» Task statement
Below are the records. Gather each line that holds "Authentication".

» Entries supplied
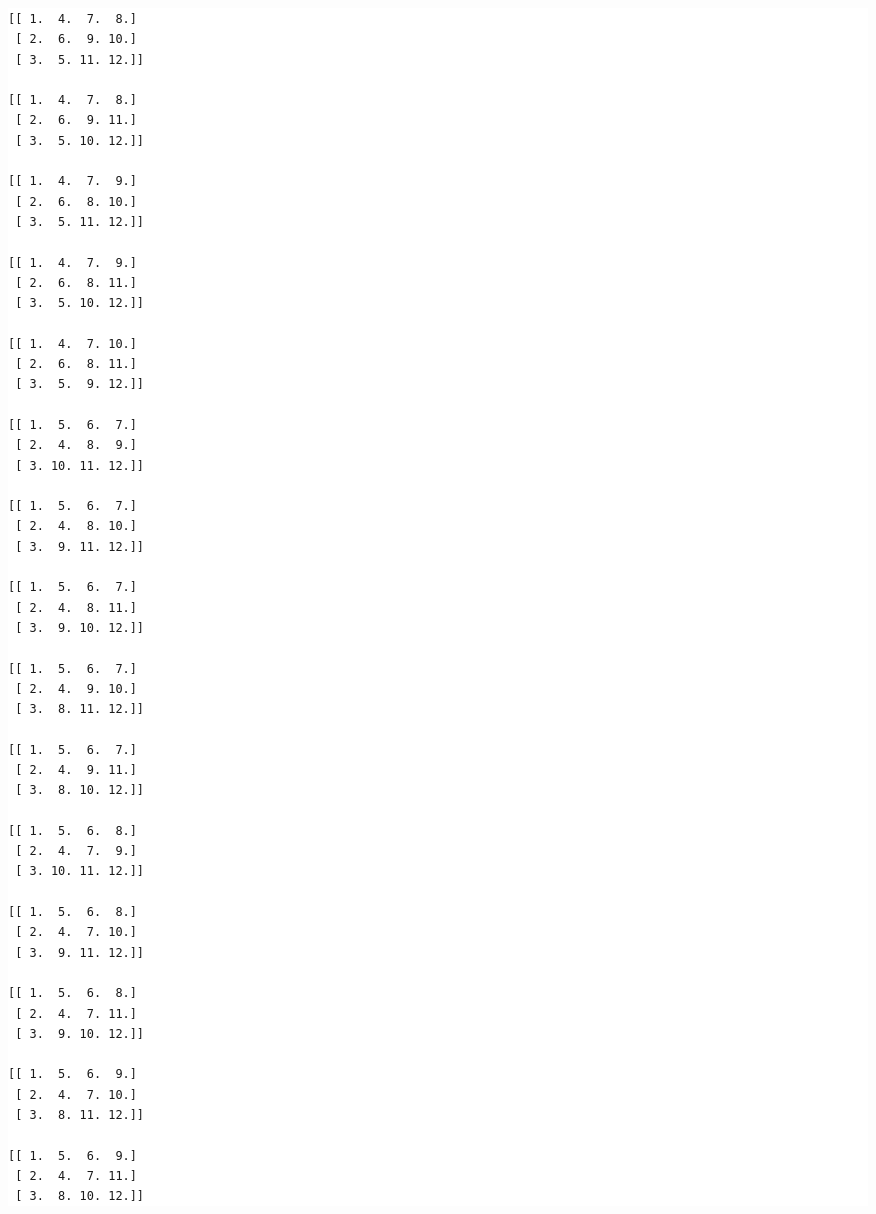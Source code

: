     [[ 1.  4.  7.  8.]
     [ 2.  6.  9. 10.]
     [ 3.  5. 11. 12.]] 
    
    [[ 1.  4.  7.  8.]
     [ 2.  6.  9. 11.]
     [ 3.  5. 10. 12.]] 
    
    [[ 1.  4.  7.  9.]
     [ 2.  6.  8. 10.]
     [ 3.  5. 11. 12.]] 
    
    [[ 1.  4.  7.  9.]
     [ 2.  6.  8. 11.]
     [ 3.  5. 10. 12.]] 
    
    [[ 1.  4.  7. 10.]
     [ 2.  6.  8. 11.]
     [ 3.  5.  9. 12.]] 
    
    [[ 1.  5.  6.  7.]
     [ 2.  4.  8.  9.]
     [ 3. 10. 11. 12.]] 
    
    [[ 1.  5.  6.  7.]
     [ 2.  4.  8. 10.]
     [ 3.  9. 11. 12.]] 
    
    [[ 1.  5.  6.  7.]
     [ 2.  4.  8. 11.]
     [ 3.  9. 10. 12.]] 
    
    [[ 1.  5.  6.  7.]
     [ 2.  4.  9. 10.]
     [ 3.  8. 11. 12.]] 
    
    [[ 1.  5.  6.  7.]
     [ 2.  4.  9. 11.]
     [ 3.  8. 10. 12.]] 
    
    [[ 1.  5.  6.  8.]
     [ 2.  4.  7.  9.]
     [ 3. 10. 11. 12.]] 
    
    [[ 1.  5.  6.  8.]
     [ 2.  4.  7. 10.]
     [ 3.  9. 11. 12.]] 
    
    [[ 1.  5.  6.  8.]
     [ 2.  4.  7. 11.]
     [ 3.  9. 10. 12.]] 
    
    [[ 1.  5.  6.  9.]
     [ 2.  4.  7. 10.]
     [ 3.  8. 11. 12.]] 
    
    [[ 1.  5.  6.  9.]
     [ 2.  4.  7. 11.]
     [ 3.  8. 10. 12.]] 
    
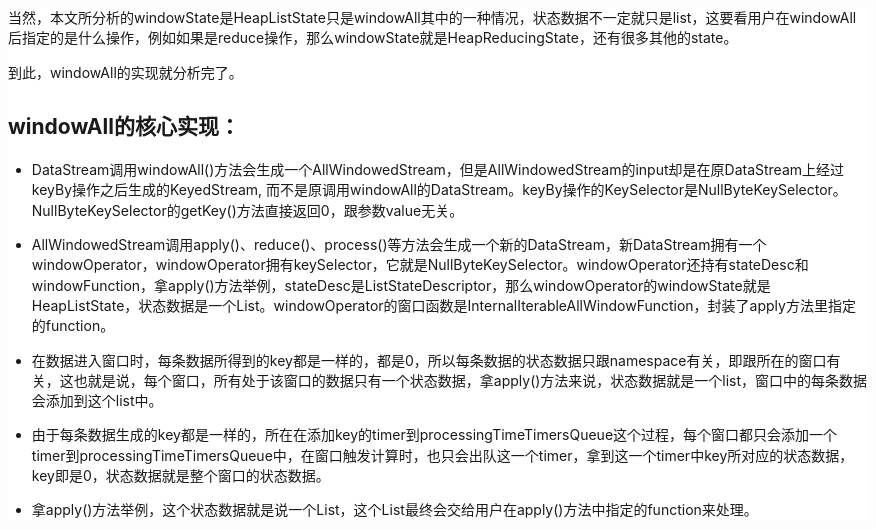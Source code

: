 当然，本文所分析的windowState是HeapListState只是windowAll其中的一种情况，状态数据不一定就只是list，这要看用户在windowAll后指定的是什么操作，例如如果是reduce操作，那么windowState就是HeapReducingState，还有很多其他的state。

到此，windowAll的实现就分析完了。

## windowAll的核心实现：

- DataStream调用windowAll()方法会生成一个AllWindowedStream，但是AllWindowedStream的input却是在原DataStream上经过keyBy操作之后生成的KeyedStream, 而不是原调用windowAll的DataStream。keyBy操作的KeySelector是NullByteKeySelector。NullByteKeySelector的getKey()方法直接返回0，跟参数value无关。

- AllWindowedStream调用apply()、reduce()、process()等方法会生成一个新的DataStream，新DataStream拥有一个windowOperator，windowOperator拥有keySelector，它就是NullByteKeySelector。windowOperator还持有stateDesc和windowFunction，拿apply()方法举例，stateDesc是ListStateDescriptor，那么windowOperator的windowState就是HeapListState，状态数据是一个List。windowOperator的窗口函数是InternalIterableAllWindowFunction，封装了apply方法里指定的function。

- 在数据进入窗口时，每条数据所得到的key都是一样的，都是0，所以每条数据的状态数据只跟namespace有关，即跟所在的窗口有关，这也就是说，每个窗口，所有处于该窗口的数据只有一个状态数据，拿apply()方法来说，状态数据就是一个list，窗口中的每条数据会添加到这个list中。

- 由于每条数据生成的key都是一样的，所在在添加key的timer到processingTimeTimersQueue这个过程，每个窗口都只会添加一个timer到processingTimeTimersQueue中，在窗口触发计算时，也只会出队这一个timer，拿到这一个timer中key所对应的状态数据，key即是0，状态数据就是整个窗口的状态数据。

- 拿apply()方法举例，这个状态数据就是说一个List，这个List最终会交给用户在apply()方法中指定的function来处理。














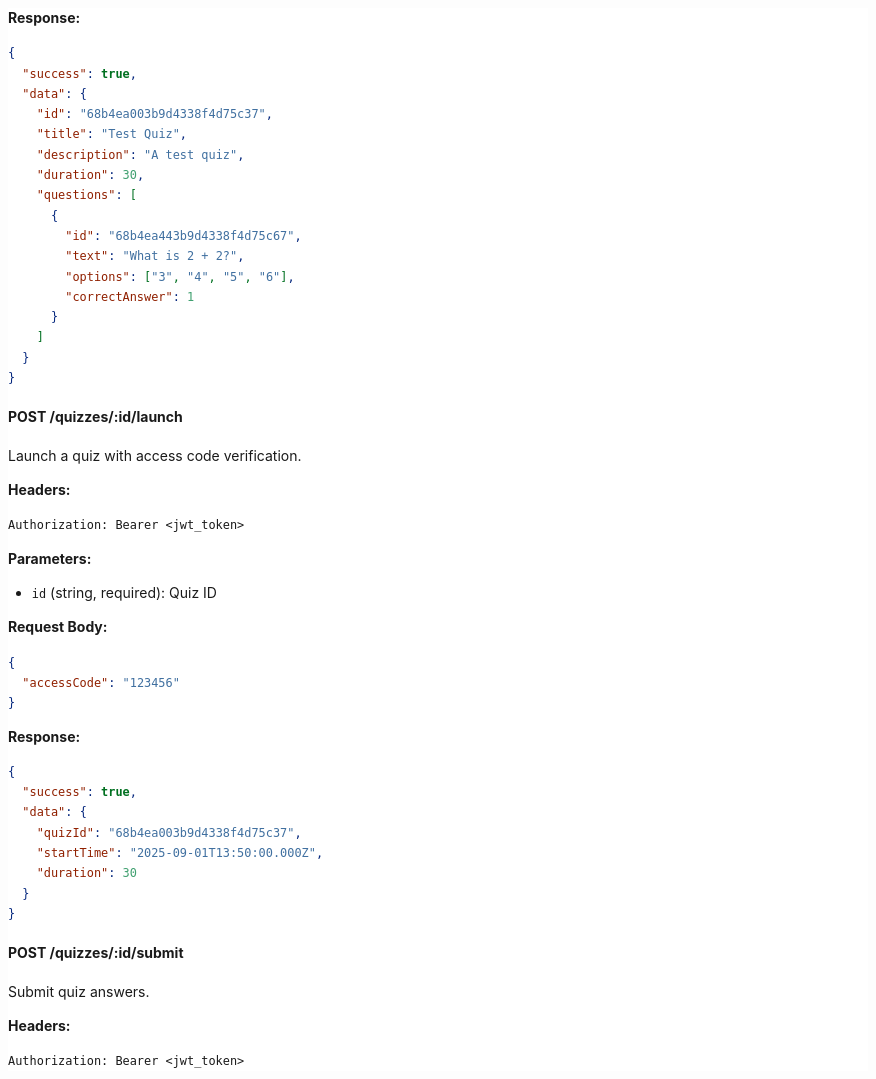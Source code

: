 **Response:**
```json
{
  "success": true,
  "data": {
    "id": "68b4ea003b9d4338f4d75c37",
    "title": "Test Quiz",
    "description": "A test quiz",
    "duration": 30,
    "questions": [
      {
        "id": "68b4ea443b9d4338f4d75c67",
        "text": "What is 2 + 2?",
        "options": ["3", "4", "5", "6"],
        "correctAnswer": 1
      }
    ]
  }
}
```

#### POST /quizzes/:id/launch
Launch a quiz with access code verification.

**Headers:**
```http
Authorization: Bearer <jwt_token>
```

**Parameters:**
- `id` (string, required): Quiz ID

**Request Body:**
```json
{
  "accessCode": "123456"
}
```

**Response:**
```json
{
  "success": true,
  "data": {
    "quizId": "68b4ea003b9d4338f4d75c37",
    "startTime": "2025-09-01T13:50:00.000Z",
    "duration": 30
  }
}
```

#### POST /quizzes/:id/submit
Submit quiz answers.

**Headers:**
```http
Authorization: Bearer <jwt_token>
```
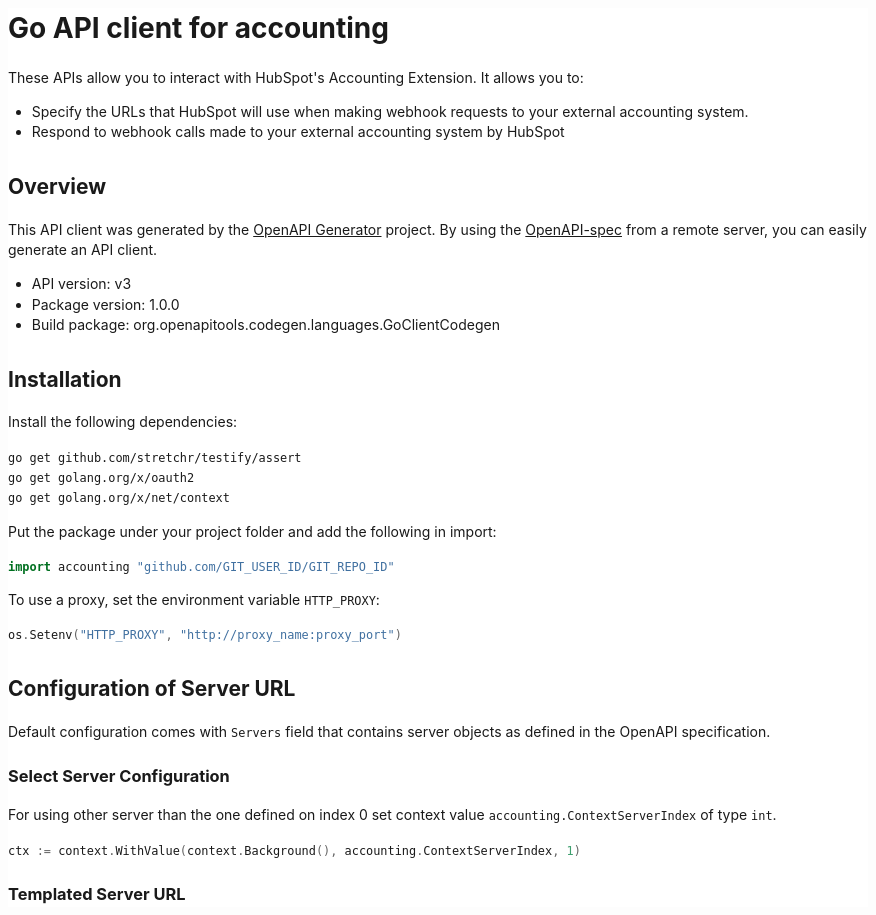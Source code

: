 # Go API client for accounting

These APIs allow you to interact with HubSpot's Accounting Extension. It allows you to:
* Specify the URLs that HubSpot will use when making webhook requests to your external accounting system.
* Respond to webhook calls made to your external accounting system by HubSpot


## Overview
This API client was generated by the [OpenAPI Generator](https://openapi-generator.tech) project.  By using the [OpenAPI-spec](https://www.openapis.org/) from a remote server, you can easily generate an API client.

- API version: v3
- Package version: 1.0.0
- Build package: org.openapitools.codegen.languages.GoClientCodegen

## Installation

Install the following dependencies:

```sh
go get github.com/stretchr/testify/assert
go get golang.org/x/oauth2
go get golang.org/x/net/context
```

Put the package under your project folder and add the following in import:

```go
import accounting "github.com/GIT_USER_ID/GIT_REPO_ID"
```

To use a proxy, set the environment variable `HTTP_PROXY`:

```go
os.Setenv("HTTP_PROXY", "http://proxy_name:proxy_port")
```

## Configuration of Server URL

Default configuration comes with `Servers` field that contains server objects as defined in the OpenAPI specification.

### Select Server Configuration

For using other server than the one defined on index 0 set context value `accounting.ContextServerIndex` of type `int`.

```go
ctx := context.WithValue(context.Background(), accounting.ContextServerIndex, 1)
```

### Templated Server URL
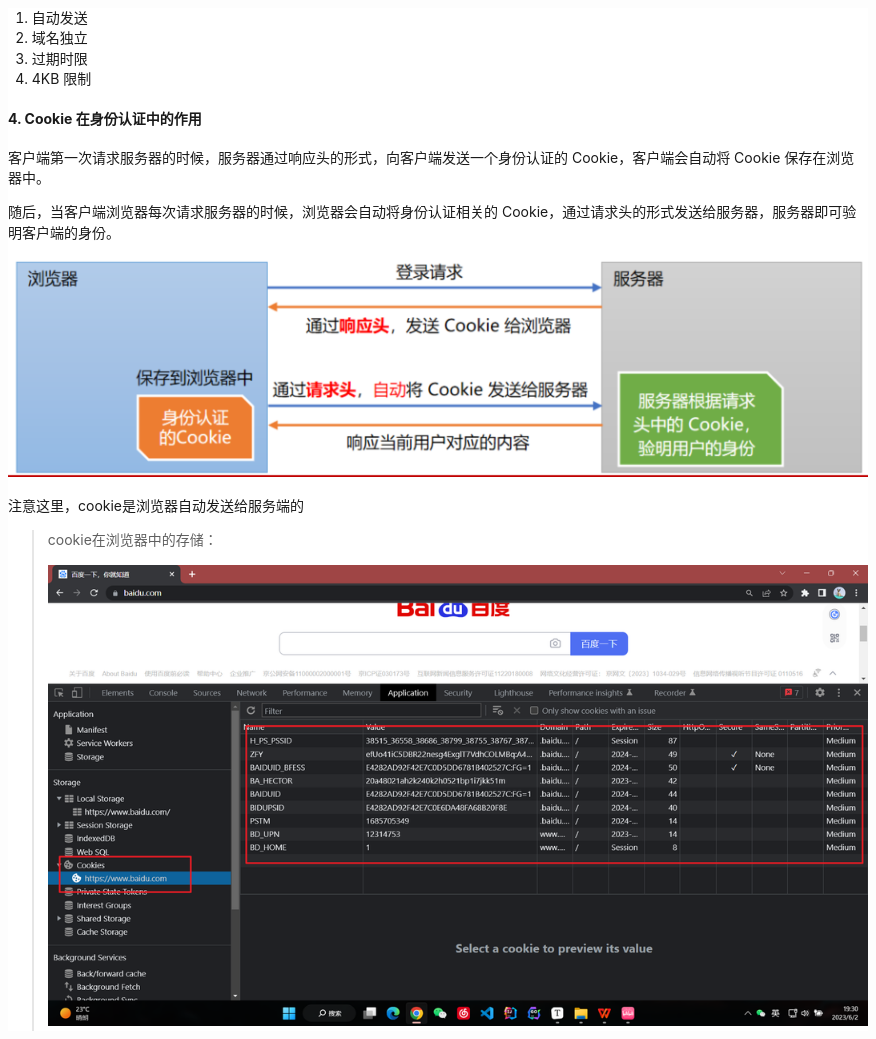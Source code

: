 1. 自动发送
2. 域名独立
3. 过期时限
4. 4KB 限制

#### 4. Cookie 在身份认证中的作用

客户端第一次请求服务器的时候，服务器通过响应头的形式，向客户端发送一个身份认证的 Cookie，客户端会自动将 Cookie 保存在浏览器中。

随后，当客户端浏览器每次请求服务器的时候，浏览器会自动将身份认证相关的 Cookie，通过请求头的形式发送给服务器，服务器即可验明客户端的身份。

![image-20230602202441011](../pic/image-20230602202441011.png)

注意这里，cookie是浏览器自动发送给服务端的



> cookie在浏览器中的存储：
>
> ![image-20230602202347479](../pic/image-20230602202347479.png)
>
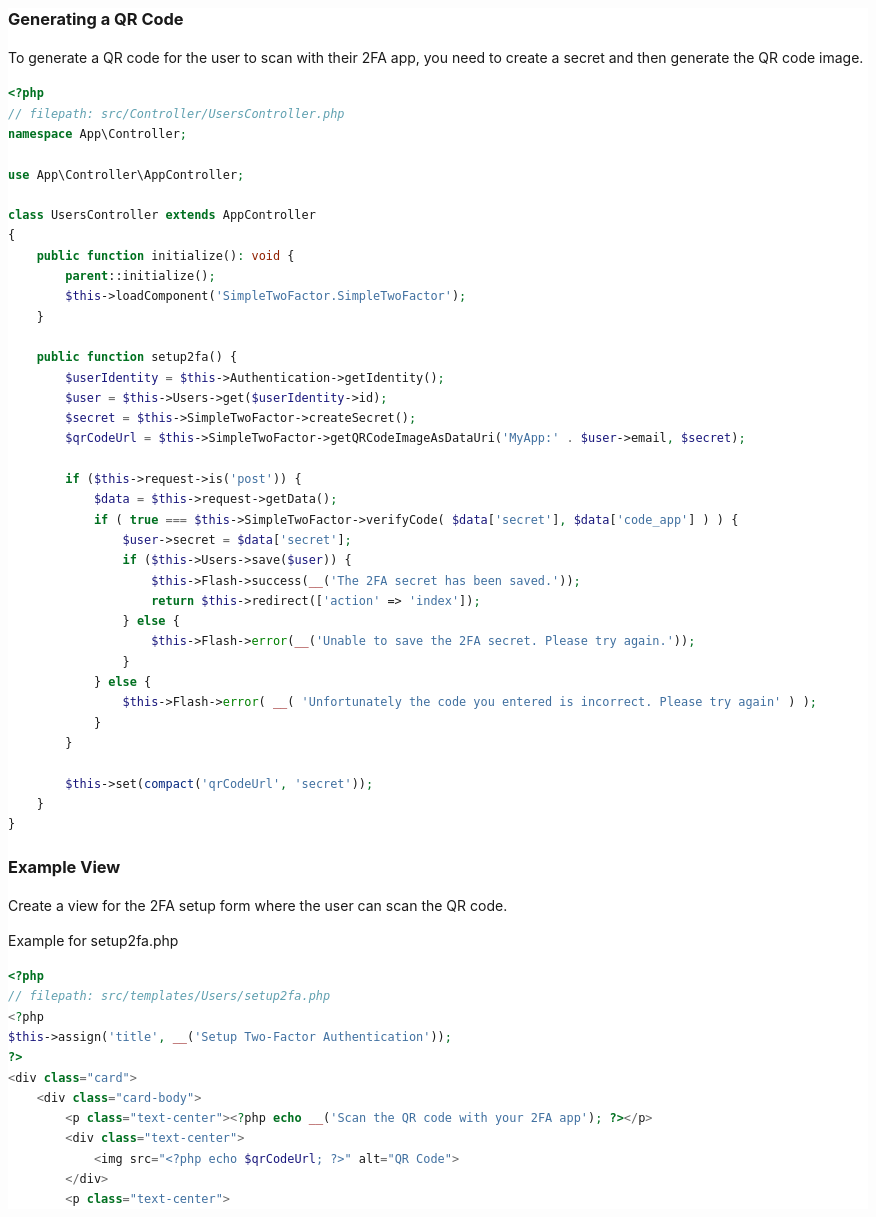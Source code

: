 ### Generating a QR Code
To generate a QR code for the user to scan with their 2FA app, you need to create a secret and then generate the QR code image.

```php
<?php
// filepath: src/Controller/UsersController.php
namespace App\Controller;

use App\Controller\AppController;

class UsersController extends AppController
{
    public function initialize(): void {
        parent::initialize();
        $this->loadComponent('SimpleTwoFactor.SimpleTwoFactor');
    }

    public function setup2fa() {
        $userIdentity = $this->Authentication->getIdentity();
        $user = $this->Users->get($userIdentity->id);
        $secret = $this->SimpleTwoFactor->createSecret();
        $qrCodeUrl = $this->SimpleTwoFactor->getQRCodeImageAsDataUri('MyApp:' . $user->email, $secret);

        if ($this->request->is('post')) {
            $data = $this->request->getData();
            if ( true === $this->SimpleTwoFactor->verifyCode( $data['secret'], $data['code_app'] ) ) {
                $user->secret = $data['secret'];
                if ($this->Users->save($user)) {
                    $this->Flash->success(__('The 2FA secret has been saved.'));
                    return $this->redirect(['action' => 'index']);
                } else {
                    $this->Flash->error(__('Unable to save the 2FA secret. Please try again.'));
                }
            } else {
				$this->Flash->error( __( 'Unfortunately the code you entered is incorrect. Please try again' ) );
			}
        }

        $this->set(compact('qrCodeUrl', 'secret'));
    }
}
```
### Example View
Create a view for the 2FA setup form where the user can scan the QR code.

Example for setup2fa.php
```php
<?php
// filepath: src/templates/Users/setup2fa.php
<?php
$this->assign('title', __('Setup Two-Factor Authentication'));
?>
<div class="card">
    <div class="card-body">
        <p class="text-center"><?php echo __('Scan the QR code with your 2FA app'); ?></p>
        <div class="text-center">
            <img src="<?php echo $qrCodeUrl; ?>" alt="QR Code">
        </div>
        <p class="text-center">
```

» Reply to the task
        $userIdentity = $this->Authentication->getIdentity();
$this->assign('title', __('Setup Two-Factor Authentication'));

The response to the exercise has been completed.